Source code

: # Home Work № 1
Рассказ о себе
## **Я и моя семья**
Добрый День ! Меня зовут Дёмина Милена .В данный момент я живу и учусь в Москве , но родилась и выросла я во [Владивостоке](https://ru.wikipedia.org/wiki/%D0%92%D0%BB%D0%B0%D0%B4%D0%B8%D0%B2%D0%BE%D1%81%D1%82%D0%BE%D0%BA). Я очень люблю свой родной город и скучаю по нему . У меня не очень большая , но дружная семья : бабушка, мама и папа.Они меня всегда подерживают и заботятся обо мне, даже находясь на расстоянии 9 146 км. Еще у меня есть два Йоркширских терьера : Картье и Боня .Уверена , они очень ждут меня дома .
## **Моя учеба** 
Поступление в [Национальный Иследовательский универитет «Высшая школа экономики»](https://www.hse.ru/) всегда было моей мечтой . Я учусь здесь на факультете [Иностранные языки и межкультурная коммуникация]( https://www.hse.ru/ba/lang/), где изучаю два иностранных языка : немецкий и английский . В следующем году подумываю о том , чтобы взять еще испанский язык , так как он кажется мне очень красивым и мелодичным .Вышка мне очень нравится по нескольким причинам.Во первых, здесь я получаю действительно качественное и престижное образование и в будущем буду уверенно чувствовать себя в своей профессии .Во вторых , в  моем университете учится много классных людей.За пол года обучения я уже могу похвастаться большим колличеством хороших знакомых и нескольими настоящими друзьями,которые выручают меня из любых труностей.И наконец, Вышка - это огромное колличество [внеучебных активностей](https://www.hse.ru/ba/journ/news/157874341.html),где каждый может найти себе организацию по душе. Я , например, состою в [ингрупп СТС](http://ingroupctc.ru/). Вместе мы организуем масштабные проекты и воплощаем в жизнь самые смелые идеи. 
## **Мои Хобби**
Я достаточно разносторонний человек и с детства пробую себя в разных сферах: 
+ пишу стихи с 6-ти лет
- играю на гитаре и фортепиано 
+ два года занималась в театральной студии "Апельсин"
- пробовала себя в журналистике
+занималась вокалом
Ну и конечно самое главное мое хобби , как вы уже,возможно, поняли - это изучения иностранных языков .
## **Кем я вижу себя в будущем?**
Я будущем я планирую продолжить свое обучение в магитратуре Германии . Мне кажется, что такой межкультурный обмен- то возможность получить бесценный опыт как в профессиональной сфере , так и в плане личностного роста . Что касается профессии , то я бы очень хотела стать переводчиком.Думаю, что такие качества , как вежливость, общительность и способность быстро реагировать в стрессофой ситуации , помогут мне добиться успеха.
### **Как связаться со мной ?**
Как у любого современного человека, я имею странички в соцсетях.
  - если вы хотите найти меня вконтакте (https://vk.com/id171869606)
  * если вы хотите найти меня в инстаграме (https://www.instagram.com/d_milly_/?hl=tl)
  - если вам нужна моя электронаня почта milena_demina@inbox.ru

--------------------------------

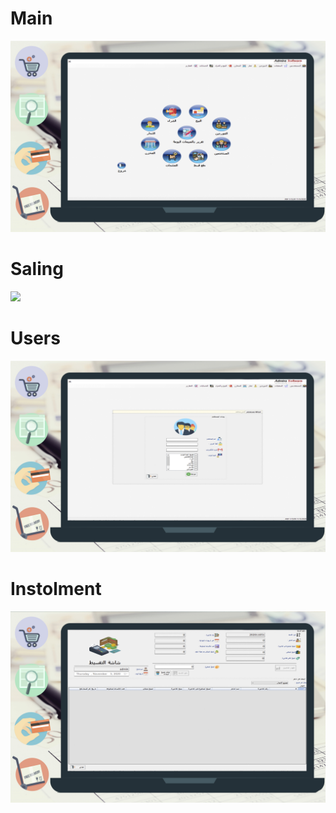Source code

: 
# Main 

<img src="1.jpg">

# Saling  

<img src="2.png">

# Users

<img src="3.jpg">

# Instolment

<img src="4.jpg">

--------------------------------

* _What the exercise asks_
Check each line above for the string "занималась" and copy the ones that have it.

* _Problem solution_
+ два года занималась в театральной студии "Апельсин"
+занималась вокалом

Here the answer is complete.